- Born: Lazar Iosifovich Ginzburg December 4, 1903 Vitebsk, Russian Empire
- Died: June 16, 1979 (aged 75) Moscow, RSFSR, Soviet Union

= Lazar Lagin =

Soviet author

Lazar Iosifovich Lagin (Ла́зарь Ио́сифович Лагин), real name Lazar Ginzburg (4 December 1903, Vitebsk - 16 June 1979, Moscow), was a Soviet author of children's and science fiction books.

== Career ==
Lagin is best known for his ever-popular book Starik Hottabych (Старик Хоттабыч, Old Man Hottabych, 1938), a fairy tale telling the story of a genie who is freed from captivity by a Soviet schoolboy. The genie, as is to be expected, has some trouble in adapting to modern life values and technological development. The book was recommended to school libraries by Ministry of general and professional education of Russian Federation; it was made into the film Old Khottabych in 1956.

Lagin's science fiction novels are set in imaginary Western "capitalist" countries and satirize misuse of scientific inventions in bourgeois society. His novella Major Well Andyou (Майор Велл Эндъю) is a satiric sequel to H. G. Wells' The War of the Worlds.

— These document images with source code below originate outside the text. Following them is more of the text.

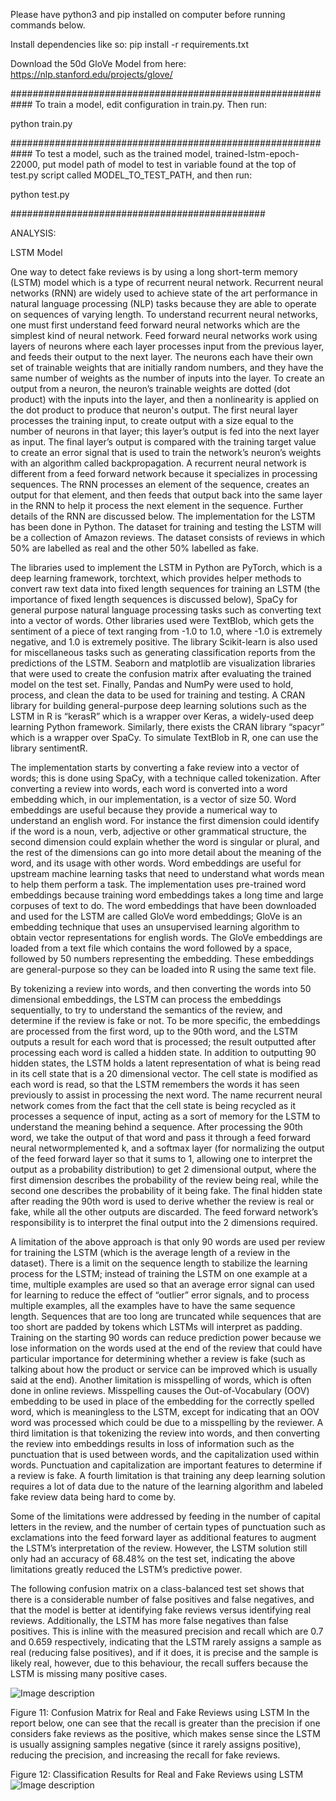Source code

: Please have python3 and pip installed on computer before running commands below. 

Install dependencies like so:
pip install -r requirements.txt

Download the 50d GloVe Model from here: 
https://nlp.stanford.edu/projects/glove/

############################################################
To train a model, edit configuration in train.py. Then run:

python train.py

############################################################
To test a model, such as the trained model, trained-lstm-epoch-22000, 
put model path of model to test in variable found at the top of test.py script called MODEL_TO_TEST_PATH, 
and then run:

python test.py

##############################################

ANALYSIS:

LSTM Model 

One way to detect fake reviews is by using a long short-term memory (LSTM) model which is a type of recurrent neural network. Recurrent neural networks (RNN) are widely used to achieve state of the art performance in natural language processing (NLP) tasks because they are able to operate on sequences of varying length. To understand recurrent neural networks, one must first understand feed forward neural networks which are the simplest kind of neural network. Feed forward neural networks work using layers of neurons where each layer processes input from the previous layer, and feeds their output to the next layer. The neurons each have their own set of trainable weights that are initially random numbers, and they have the same number of weights as the number of inputs into the layer. To create an output from a neuron, the neuron’s trainable weights are dotted (dot product) with the inputs into the layer, and then a nonlinearity is applied on the dot product to produce that neuron's output. The first neural layer processes the training input, to create output with a size equal to the number of neurons in that layer; this layer’s output is fed into the next layer as input. The final layer’s output is compared with the training target value to create an error signal that is used to train the network’s neuron’s weights with an algorithm called backpropagation.  A recurrent neural network is different from a feed forward network because it specializes in processing sequences. The RNN processes an element of the sequence, creates an output for that element, and then feeds that output back into the same layer in the RNN to help it process the next element in the sequence. Further details of the RNN are discussed below. The implementation for the LSTM has been done in Python. The dataset for training and testing the LSTM will be a collection of Amazon reviews. The dataset consists of reviews in which 50% are labelled as real and the other 50% labelled as fake.  

The libraries used to implement the LSTM in Python are PyTorch, which is a deep learning framework, torchtext, which provides helper methods to convert raw text data into fixed length sequences for training an LSTM (the importance of fixed length sequences is discussed below), SpaCy for general purpose natural language processing tasks such as converting text into a vector of words. Other libraries used were TextBlob, which gets the sentiment of a piece of text ranging from -1.0 to 1.0, where -1.0 is  extremely negative, and 1.0 is extremely positive. The library Scikit-learn is also used for miscellaneous tasks such as generating classification reports from the predictions of the LSTM. Seaborn and matplotlib are visualization libraries that were used to create the confusion matrix after evaluating the trained model on the test set. Finally, Pandas and NumPy were used to hold, process, and clean the data to be used for training and testing. A CRAN library for building general-purpose deep learning solutions such as the LSTM in R is “kerasR” which is a wrapper over Keras, a widely-used deep learning Python framework. Similarly, there exists the CRAN library “spacyr” which is a wrapper over SpaCy. To simulate TextBlob in R, one can use the library sentimentR. 

The implementation starts by converting a fake review into a vector of words; this is done using SpaCy, with a technique called tokenization. After converting a review into words, each word is converted into a word embedding which, in our implementation, is a vector of size 50. Word embeddings are useful because they provide a numerical way to understand an english word.  For instance the first dimension could identify if the word is a noun, verb, adjective or other grammatical structure, the second dimension could explain whether the word is singular or plural, and the rest of the dimensions can go into more detail about the meaning of the word, and its usage with other words. Word embeddings are useful for upstream machine learning tasks that need to understand what words mean to help them perform a task. The implementation uses pre-trained word embeddings because training word embeddings takes a long time and large corpuses of text to do. The word embeddings that have been downloaded and used for the LSTM are called GloVe word embeddings; GloVe is an embedding technique that uses an unsupervised learning algorithm to obtain vector representations for english words. The GloVe embeddings are loaded from a text file which contains the word followed by a space, followed by 50 numbers representing the embedding. These embeddings are general-purpose so they can be loaded into R using the same text file. 

By tokenizing a review into words, and then converting the words into 50 dimensional embeddings, the LSTM can process the embeddings sequentially, to try to understand the semantics of the review, and determine if the review is fake or not. To be more specific, the embeddings are processed from the first word, up to the 90th word, and the LSTM outputs a result for each word that is processed; the result outputted after processing each word is called a hidden state. In addition to outputting 90 hidden states, the LSTM holds a latent representation of what is being read in its cell state that is a 20 dimensional vector. The cell state is modified as each word is read, so that the LSTM remembers the words it has seen previously to assist in processing the next word. The name recurrent neural network comes from the fact that the cell state is being recycled as it processes a sequence of input, acting as a sort of memory for the LSTM to understand the meaning behind a sequence. After processing the 90th word, we take the output of that word and pass it through a feed forward neural networmplemented k, and a softmax layer (for normalizing the output of the feed forward layer so that it sums to 1, allowing one to interpret the output as a probability distribution) to get 2 dimensional output, where the first dimension describes the probability of the review being real, while the second one describes the probability of it being fake. The final hidden state after reading the 90th word is used to derive whether the review is real or fake, while all the other outputs are discarded. The feed forward  network’s responsibility is to interpret the final output into the 2 dimensions required. 

A limitation of the above approach is that only 90 words are used per review for training the LSTM (which is the average length of a review in the dataset). There is a limit on the sequence length to stabilize the learning process for the LSTM; instead of training the LSTM on one example at a time, multiple examples are used so that an average error signal can used for learning to reduce the effect of “outlier” error signals, and to process multiple examples, all the examples have to have the same sequence length. Sequences that are too long are truncated while sequences that are too short are padded by <pad> tokens which LSTMs will interpret as padding. 
Training on the starting 90 words can reduce prediction power because we lose information on the words used at the end of the review that could have particular importance for determining whether a review is fake (such as talking about how the product or service can be improved which is usually said at the end). Another limitation is misspelling of words, which is often done in online reviews. Misspelling causes the Out-of-Vocabulary (OOV) embedding to be used in place of the embedding for the correctly spelled word, which is meaningless to the LSTM, except for indicating that an OOV word was processed which could be due to a misspelling by the reviewer. A third limitation is that tokenizing the review into words, and then converting the review into embeddings results in loss of information such as the punctuation that is used between words, and the capitalization used within words. Punctuation and capitalization are important features to determine if a review is fake. A fourth limitation is that training any deep learning solution requires a lot of data due to the nature of the learning algorithm and labeled fake review data being hard to come by. 

Some of the limitations were addressed by feeding in the number of capital letters in the review, and the number of certain types of punctuation such as exclamations into the feed forward layer as additional features to augment the LSTM’s interpretation of the review. However, the LSTM solution still only had an accuracy of 68.48% on the test set, indicating the above limitations greatly reduced the LSTM’s predictive power.

The following confusion matrix on a class-balanced test set shows that there is a considerable number of false positives and false negatives, and that the model is better at identifying fake reviews versus identifying real reviews. Additionally, the LSTM has more false negatives than false positives. This is inline with the measured precision and recall which are 0.7 and 0.659 respectively, indicating that the LSTM rarely assigns a sample as real (reducing false positives), and if it does, it is precise and the sample is likely real, however, due to this behaviour, the recall suffers because the LSTM is missing many positive cases. 


![Image description](https://github.com/harman666666/Fake-Ecommerce-Reviews-Detector/blob/master/LSTMConfusionMatrix.png)

Figure 11: Confusion Matrix for Real and Fake Reviews using LSTM
In the report below, one can see that the recall is greater than the precision if one considers fake reviews as the positive, which makes sense since the LSTM is usually assigning samples negative (since it rarely assigns positive), reducing the precision, and increasing the recall for fake reviews. 

Figure 12: Classification Results for Real and Fake Reviews using LSTM
![Image description](https://github.com/harman666666/Fake-Ecommerce-Reviews-Detector/blob/master/classification_results.png)



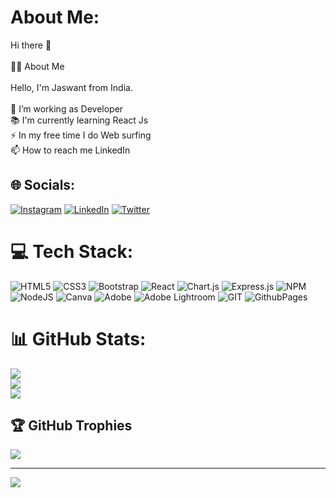 #  About Me:
Hi there 👋<br><br>👩‍💻 About Me<br><br>Hello, I'm Jaswant from India.<br><br>🔭 I’m working as Developer<br>📚 I'm currently learning React Js<br>⚡ In my free time I do Web surfing<br>📫 How to reach me LinkedIn


## 🌐 Socials:
[![Instagram](https://img.shields.io/badge/Instagram-%23E4405F.svg?logo=Instagram&logoColor=white)](https://instagram.com/_.jassh_) [![LinkedIn](https://img.shields.io/badge/LinkedIn-%230077B5.svg?logo=linkedin&logoColor=white)](https://linkedin.com/in/jaswant2001) [![Twitter](https://img.shields.io/badge/Twitter-%231DA1F2.svg?logo=Twitter&logoColor=white)](https://twitter.com/jaswant_2001) 

# 💻 Tech Stack:
![HTML5](https://img.shields.io/badge/html5-%23E34F26.svg?style=flat&logo=html5&logoColor=white) ![CSS3](https://img.shields.io/badge/css3-%231572B6.svg?style=flat&logo=css3&logoColor=white) ![Bootstrap](https://img.shields.io/badge/bootstrap-%238511FA.svg?style=flat&logo=bootstrap&logoColor=white) ![React](https://img.shields.io/badge/react-%2320232a.svg?style=flat&logo=react&logoColor=%2361DAFB) ![Chart.js](https://img.shields.io/badge/chart.js-F5788D.svg?style=flat&logo=chart.js&logoColor=white) ![Express.js](https://img.shields.io/badge/express.js-%23404d59.svg?style=flat&logo=express&logoColor=%2361DAFB) ![NPM](https://img.shields.io/badge/NPM-%23CB3837.svg?style=flat&logo=npm&logoColor=white) ![NodeJS](https://img.shields.io/badge/node.js-6DA55F?style=flat&logo=node.js&logoColor=white) ![Canva](https://img.shields.io/badge/Canva-%2300C4CC.svg?style=flat&logo=Canva&logoColor=white) ![Adobe](https://img.shields.io/badge/adobe-%23FF0000.svg?style=flat&logo=adobe&logoColor=white) ![Adobe Lightroom](https://img.shields.io/badge/Adobe%20Lightroom-31A8FF.svg?style=flat&logo=Adobe%20Lightroom&logoColor=white) ![GIT](https://img.shields.io/badge/Git-fc6d26?style=flat&logo=git&logoColor=white) ![GithubPages](https://img.shields.io/badge/github%20pages-121013?style=flat&logo=github&logoColor=white)
# 📊 GitHub Stats:
![](https://github-readme-stats.vercel.app/api?username=JASWANT2001&theme=radical&hide_border=false&include_all_commits=false&count_private=false)<br/>
![](https://github-readme-streak-stats.herokuapp.com/?user=JASWANT2001&theme=radical&hide_border=false)<br/>
![](https://github-readme-stats.vercel.app/api/top-langs/?username=JASWANT2001&theme=radical&hide_border=false&include_all_commits=false&count_private=false&layout=compact)

## 🏆 GitHub Trophies
![](https://github-profile-trophy.vercel.app/?username=JASWANT2001&theme=radical&no-frame=true&no-bg=true&margin-w=4)

---
[![](https://visitcount.itsvg.in/api?id=JASWANT2001&icon=2&color=10)](https://visitcount.itsvg.in)

<!-- Proudly created with GPRM ( https://gprm.itsvg.in ) -->

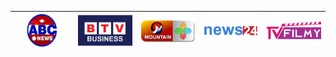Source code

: | ![](https://raw.githubusercontent.com/RevGear/logo/master/Countries/NP/ABC-News.png) | ![](https://raw.githubusercontent.com/RevGear/logo/master/Countries/NP/BTV-Business.png) | ![](https://raw.githubusercontent.com/RevGear/logo/master/Countries/NP/Mountain-TV.png) | ![](https://raw.githubusercontent.com/RevGear/logo/master/Countries/NP/News24.png) | ![](https://raw.githubusercontent.com/RevGear/logo/master/Countries/NP/TV-Filmy.png) | 
|:---:|:---:|:---:|:---:|:---:| 
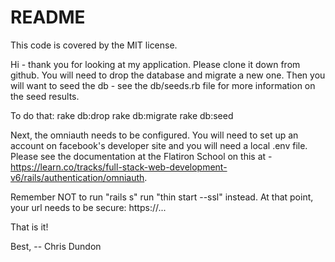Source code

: # README

This code is covered by the MIT license.

Hi - thank you for looking at my application.  Please clone it down from github.  You will need to drop the database and migrate a new one.  Then you will want to seed the db - see the db/seeds.rb file for more information on the seed results.

To do that:
rake db:drop
rake db:migrate
rake db:seed

Next, the omniauth needs to be configured.  You will need to set up an account on facebook's developer site and you will need a local .env file.  Please see the documentation at the Flatiron School on this at - https://learn.co/tracks/full-stack-web-development-v6/rails/authentication/omniauth.

Remember NOT to run "rails s" run "thin start --ssl" instead.  At that point, your url needs to be secure: https://...

That is it!

Best,
-- Chris Dundon
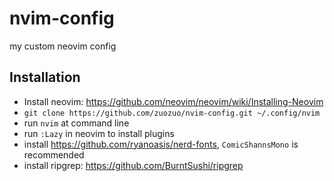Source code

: # nvim-config
my custom neovim config

## Installation

- Install neovim: https://github.com/neovim/neovim/wiki/Installing-Neovim
- `git clone https://github.com/zuozuo/nvim-config.git ~/.config/nvim`
- run `nvim` at command line
- run `:Lazy` in neovim to install plugins
- install https://github.com/ryanoasis/nerd-fonts, `ComicShannsMono` is recommended
- install ripgrep: https://github.com/BurntSushi/ripgrep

Lagin was also a screenplay writer, producing, for instance, the screenplay for the 1967 animation film Passion of Spies.

== In English ==
- The Old Genie Hottabych, foreign language publishing house, 1950.
- The Old Genie Hottabych, Fredonia Books, 2001.

== In Hindi ==
- Beeswin sadi ka jinn. New Delhi, Rajkamal publications. Translated by famous Hindi writer Kamleshwar.